REQUIREMENT:
Word for word, restate the records from their first line through the line with "--ports, -P : select", both ends included; omit each picture.

Segment Open

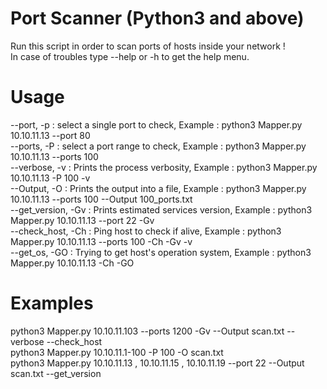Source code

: # Port Scanner (Python3 and above)
 Run this script in order to scan ports of hosts inside your network !<br/>
 In case of troubles type --help or -h to get the help menu.

# Usage
--port, -p : select a single port to check, Example : python3 Mapper.py 10.10.11.13 --port 80 <br/>
--ports, -P : select a port range to check, Example : python3 Mapper.py 10.10.11.13 --ports 100 <br/>
--verbose, -v : Prints the process verbosity, Example : python3 Mapper.py 10.10.11.13 -P 100 -v <br/>
--Output, -O : Prints the output into a file, Example : python3 Mapper.py 10.10.11.13 --ports 100 --Output 100_ports.txt <br/>
--get_version, -Gv : Prints estimated services version, Example : python3 Mapper.py 10.10.11.13 --port 22 -Gv <br/>
--check_host, -Ch : Ping host to check if alive, Example : python3 Mapper.py 10.10.11.13 --ports 100 -Ch -Gv -v <br/>
--get_os, -GO : Trying to get host's operation system, Example : python3 Mapper.py 10.10.11.13 -Ch -GO
 
 # Examples
 python3 Mapper.py 10.10.11.103 --ports 1200 -Gv --Output scan.txt --verbose --check_host<br/>
 python3 Mapper.py 10.10.11.1-100 -P 100 -O scan.txt<br/>
 python3 Mapper.py 10.10.11.13 , 10.10.11.15 , 10.10.11.19 --port 22 --Output scan.txt --get_version
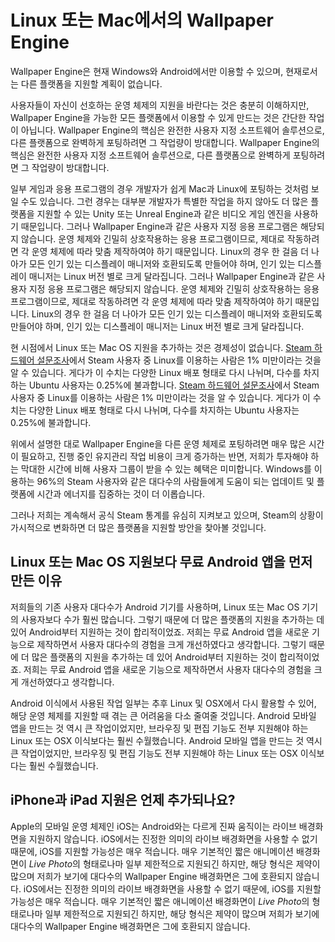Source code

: # Linux 또는 Mac에서의 Wallpaper Engine

Wallpaper Engine은 현재 Windows와 Android에서만 이용할 수 있으며, 현재로서는 다른 플랫폼을 지원할 계획이 없습니다.

사용자들이 자신이 선호하는 운영 체제의 지원을 바란다는 것은 충분히 이해하지만, Wallpaper Engine을 가능한 모든 플랫폼에서 이용할 수 있게 만드는 것은 간단한 작업이 아닙니다. Wallpaper Engine의 핵심은 완전한 사용자 지정 소프트웨어 솔루션으로, 다른 플랫폼으로 완벽하게 포팅하려면 그 작업량이 방대합니다. Wallpaper Engine의 핵심은 완전한 사용자 지정 소프트웨어 솔루션으로, 다른 플랫폼으로 완벽하게 포팅하려면 그 작업량이 방대합니다.

일부 게임과 응용 프로그램의 경우 개발자가 쉽게 Mac과 Linux에 포팅하는 것처럼 보일 수도 있습니다. 그런 경우는 대부분 개발자가 특별한 작업을 하지 않아도 더 많은 플랫폼을 지원할 수 있는 Unity 또는 Unreal Engine과 같은 비디오 게임 엔진을 사용하기 때문입니다. 그러나 Wallpaper Engine과 같은 사용자 지정 응용 프로그램은 해당되지 않습니다. 운영 체제와 긴밀히 상호작용하는 응용 프로그램이므로, 제대로 작동하려면 각 운영 체제에 따라 맞춤 제작하여야 하기 때문입니다. Linux의 경우 한 걸음 더 나아가 모든 인기 있는 디스플레이 매니저와 호환되도록 만들어야 하며, 인기 있는 디스플레이 매니저는 Linux 버전 별로 크게 달라집니다. 그러나 Wallpaper Engine과 같은 사용자 지정 응용 프로그램은 해당되지 않습니다. 운영 체제와 긴밀히 상호작용하는 응용 프로그램이므로, 제대로 작동하려면 각 운영 체제에 따라 맞춤 제작하여야 하기 때문입니다. Linux의 경우 한 걸음 더 나아가 모든 인기 있는 디스플레이 매니저와 호환되도록 만들어야 하며, 인기 있는 디스플레이 매니저는 Linux 버전 별로 크게 달라집니다.

현 시점에서 Linux 또는 Mac OS 지원을 추가하는 것은 경제성이 없습니다. [Steam 하드웨어 설문조사](https://store.steampowered.com/hwsurvey)에서 Steam 사용자 중 Linux를 이용하는 사람은 1% 미만이라는 것을 알 수 있습니다. 게다가 이 수치는 다양한 Linux 배포 형태로 다시 나뉘며, 다수를 차지하는 Ubuntu 사용자는 0.25%에 불과합니다. [Steam 하드웨어 설문조사](https://store.steampowered.com/hwsurvey)에서 Steam 사용자 중 Linux를 이용하는 사람은 1% 미만이라는 것을 알 수 있습니다. 게다가 이 수치는 다양한 Linux 배포 형태로 다시 나뉘며, 다수를 차지하는 Ubuntu 사용자는 0.25%에 불과합니다.

위에서 설명한 대로 Wallpaper Engine을 다른 운영 체제로 포팅하려면 매우 많은 시간이 필요하고, 진행 중인 유지관리 작업 비용이 크게 증가하는 반면, 저희가 투자해야 하는 막대한 시간에 비해 사용자 그룹이 받을 수 있는 혜택은 미미합니다. Windows를 이용하는 96%의 Steam 사용자와 같은 대다수의 사람들에게 도움이 되는 업데이트 및 플랫폼에 시간과 에너지를 집중하는 것이 더 이롭습니다.

그러나 저희는 계속해서 공식 Steam 통계를 유심히 지켜보고 있으며, Steam의 상황이 가시적으로 변화하면 더 많은 플랫폼을 지원할 방안을 찾아볼 것입니다.

## Linux 또는 Mac OS 지원보다 무료 Android 앱을 먼저 만든 이유

저희들의 기존 사용자 대다수가 Android 기기를 사용하며, Linux 또는 Mac OS 기기의 사용자보다 수가 훨씬 많습니다. 그렇기 때문에 더 많은 플랫폼의 지원을 추가하는 데 있어 Android부터 지원하는 것이 합리적이었죠. 저희는 무료 Android 앱을 새로운 기능으로 제작하면서 사용자 대다수의 경험을 크게 개선하였다고 생각합니다. 그렇기 때문에 더 많은 플랫폼의 지원을 추가하는 데 있어 Android부터 지원하는 것이 합리적이었죠. 저희는 무료 Android 앱을 새로운 기능으로 제작하면서 사용자 대다수의 경험을 크게 개선하였다고 생각합니다.

Android 이식에서 사용된 작업 일부는 추후 Linux 및 OSX에서 다시 활용할 수 있어, 해당 운영 체제를 지원할 때 겪는 큰 어려움을 다소 줄여줄 것입니다. Android 모바일 앱을 만드는 것 역시 큰 작업이었지만, 브라우징 및 편집 기능도 전부 지원해야 하는 Linux 또는 OSX 이식보다는 훨씬 수월했습니다. Android 모바일 앱을 만드는 것 역시 큰 작업이었지만, 브라우징 및 편집 기능도 전부 지원해야 하는 Linux 또는 OSX 이식보다는 훨씬 수월했습니다.

## iPhone과 iPad 지원은 언제 추가되나요?

Apple의 모바일 운영 체제인 iOS는 Android와는 다르게 진짜 움직이는 라이브 배경화면을 지원하지 않습니다. iOS에서는 진정한 의미의 라이브 배경화면을 사용할 수 없기 때문에, iOS를 지원할 가능성은 매우 적습니다. 매우 기본적인 짧은 애니메이션 배경화면이 *Live Photo*의 형태로나마 일부 제한적으로 지원되긴 하지만, 해당 형식은 제약이 많으며 저희가 보기에 대다수의 Wallpaper Engine 배경화면은 그에 호환되지 않습니다. iOS에서는 진정한 의미의 라이브 배경화면을 사용할 수 없기 때문에, iOS를 지원할 가능성은 매우 적습니다. 매우 기본적인 짧은 애니메이션 배경화면이 *Live Photo*의 형태로나마 일부 제한적으로 지원되긴 하지만, 해당 형식은 제약이 많으며 저희가 보기에 대다수의 Wallpaper Engine 배경화면은 그에 호환되지 않습니다.
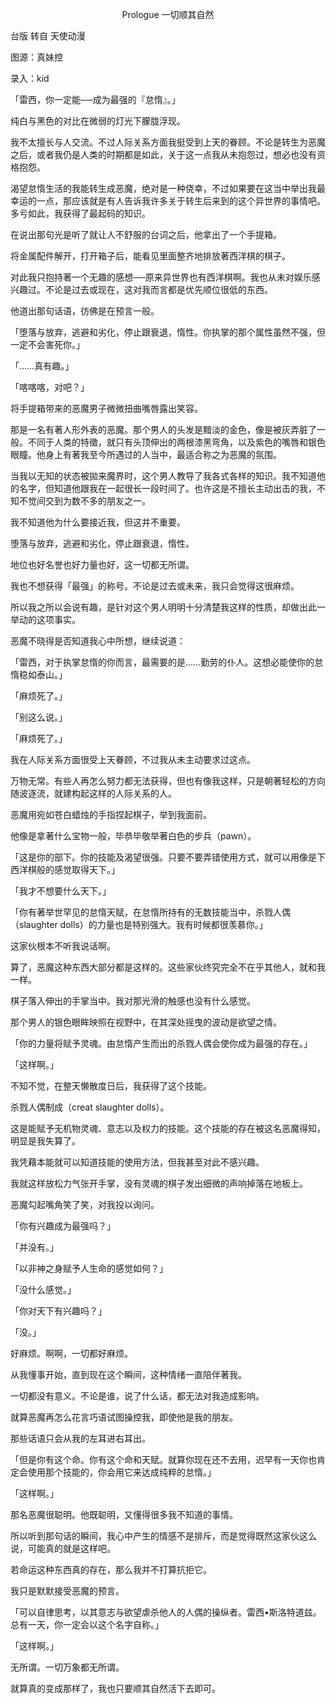 <p align="center">Prologue 一切顺其自然</p>

台版 转自 天使动漫

图源：真妹控

录入：kid

「雷西，你一定能──成为最强的『怠惰』。」

纯白与黑色的对比在微弱的灯光下朦胧浮现。

我不太擅长与人交流。不过人际关系方面我挺受到上天的眷顾。不论是转生为恶魔之后，或者我仍是人类的时期都是如此，关于这一点我从未抱怨过，想必也没有资格抱怨。

渴望怠惰生活的我能转生成恶魔，绝对是一种侥幸，不过如果要在这当中举出我最幸运的一点，那应该就是有人告诉我许多关于转生后来到的这个异世界的事情吧。多亏如此，我获得了最起码的知识。

在说出那句光是听了就让人不舒服的台词之后，他拿出了一个手提箱。

将金属配件解开，打开箱子后，能看见里面整齐地排放著西洋棋的棋子。

对此我只抱持著一个无趣的感想──原来异世界也有西洋棋啊。我也从未对娱乐感兴趣过。不论是过去或现在，这对我而言都是优先顺位很低的东西。

他道出那句话语，彷佛是在预言一般。

「堕落与放弃，逃避和劣化，停止跟衰退，惰性。你执掌的那个属性虽然不强，但一定不会害死你。」

「……真有趣。」

「喀喀喀，对吧？」

将手提箱带来的恶魔男子微微扭曲嘴唇露出笑容。

那是一名有著人形外表的恶魔。那个男人的头发是黯淡的金色，像是被灰弄脏了一般。不同于人类的特徵，就只有头顶伸出的两根漆黑弯角，以及紫色的嘴唇和银色眼瞳。他身上有著我至今所遇过的人当中，最适合称之为恶魔的氛围。

当我以无知的状态被拋来魔界时，这个男人教导了我各式各样的知识。我不知道他的名字，但知道他跟我在一起很长一段时间了。也许这是不擅长主动出击的我，不知不觉间交到为数不多的朋友之一。

我不知道他为什么要接近我，但这并不重要。

堕落与放弃，逃避和劣化，停止跟衰退，惰性。

地位也好名誉也好力量也好，这一切都无所谓。

我也不想获得「最强」的称号。不论是过去或未来，我只会觉得这很麻烦。

所以我之所以会说有趣，是针对这个男人明明十分清楚我这样的性质，却做出此一举动的这项事实。

恶魔不晓得是否知道我心中所想，继续说道：

「雷西，对于执掌怠惰的你而言，最需要的是……勤劳的仆人。这想必能使你的怠惰稳如泰山。」

「麻烦死了。」

「别这么说。」

「麻烦死了。」

我在人际关系方面很受上天眷顾，不过我从未主动要求过这点。

万物无常。有些人再怎么努力都无法获得，但也有像我这样，只是朝著轻松的方向随波逐流，就建构起这样的人际关系的人。

恶魔用宛如苍白蜡烛的手指捏起棋子，举到我面前。

他像是拿著什么宝物一般，毕恭毕敬举著白色的步兵（pawn）。

「这是你的部下。你的技能及渴望很强。只要不要弄错使用方式，就可以用像是下西洋棋般的感觉取得天下。」

「我才不想要什么天下。」

「你有著举世罕见的怠惰天赋，在怠惰所持有的无数技能当中，杀戮人偶（slaughter dolls）的力量也是特别强大。我有时候都很羡慕你。」

这家伙根本不听我说话啊。

算了，恶魔这种东西大部分都是这样的。这些家伙终究完全不在乎其他人，就和我一样。

棋子落入伸出的手掌当中。我对那光滑的触感也没有什么感觉。

那个男人的银色眼眸映照在视野中，在其深处摇曳的波动是欲望之情。

「你的力量将赋予灵魂。由怠惰产生而出的杀戮人偶会使你成为最强的存在。」

「这样啊。」

不知不觉，在整天懒散度日后，我获得了这个技能。

杀戮人偶制成（creat slaughter dolls）。

这是能赋予无机物灵魂、意志以及权力的技能。这个技能的存在被这名恶魔得知，明显是我失算了。

我凭藉本能就可以知道技能的使用方法，但我甚至对此不感兴趣。

我就这样放松力气张开手掌，没有灵魂的棋子发出细微的声响掉落在地板上。

恶魔勾起嘴角笑了笑，对我投以询问。

「你有兴趣成为最强吗？」

「并没有。」

「以非神之身赋予人生命的感觉如何？」

「没什么感觉。」

「你对天下有兴趣吗？」

「没。」

好麻烦。啊啊，一切都好麻烦。

从我懂事开始，直到现在这个瞬间，这种情绪一直陪伴著我。

一切都没有意义。不论是谁，说了什么话，都无法对我造成影响。

就算恶魔再怎么花言巧语试图操控我，即使他是我的朋友。

那些话语只会从我的左耳进右耳出。

「但是你有这个命。你有这个命和天赋。就算你现在还不去用，迟早有一天你也肯定会使用那个技能的，你会用它来达成纯粹的怠惰。」

「这样啊。」

那名恶魔很聪明。他既聪明，又懂得很多我不知道的事情。

所以听到那句话的瞬间，我心中产生的情感不是排斥，而是觉得既然这家伙这么说，可能真的就是这样吧。

若命运这种东西真的存在，那么我并不打算抗拒它。

我只是默默接受恶魔的预言。

「可以自律思考，以其意志与欲望虐杀他人的人偶的操纵者。雷西•斯洛特道兹。总有一天，你一定会以这个名字自称。」

「这样啊。」

无所谓。一切万象都无所谓。

就算真的变成那样了，我也只要顺其自然活下去即可。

Segment Closed

TASK RESULT:
Source code

: # Port Scanner (Python3 and above)
 Run this script in order to scan ports of hosts inside your network !<br/>
 In case of troubles type --help or -h to get the help menu.

# Usage
--port, -p : select a single port to check, Example : python3 Mapper.py 10.10.11.13 --port 80 <br/>
--ports, -P : select a port range to check, Example : python3 Mapper.py 10.10.11.13 --ports 100 <br/>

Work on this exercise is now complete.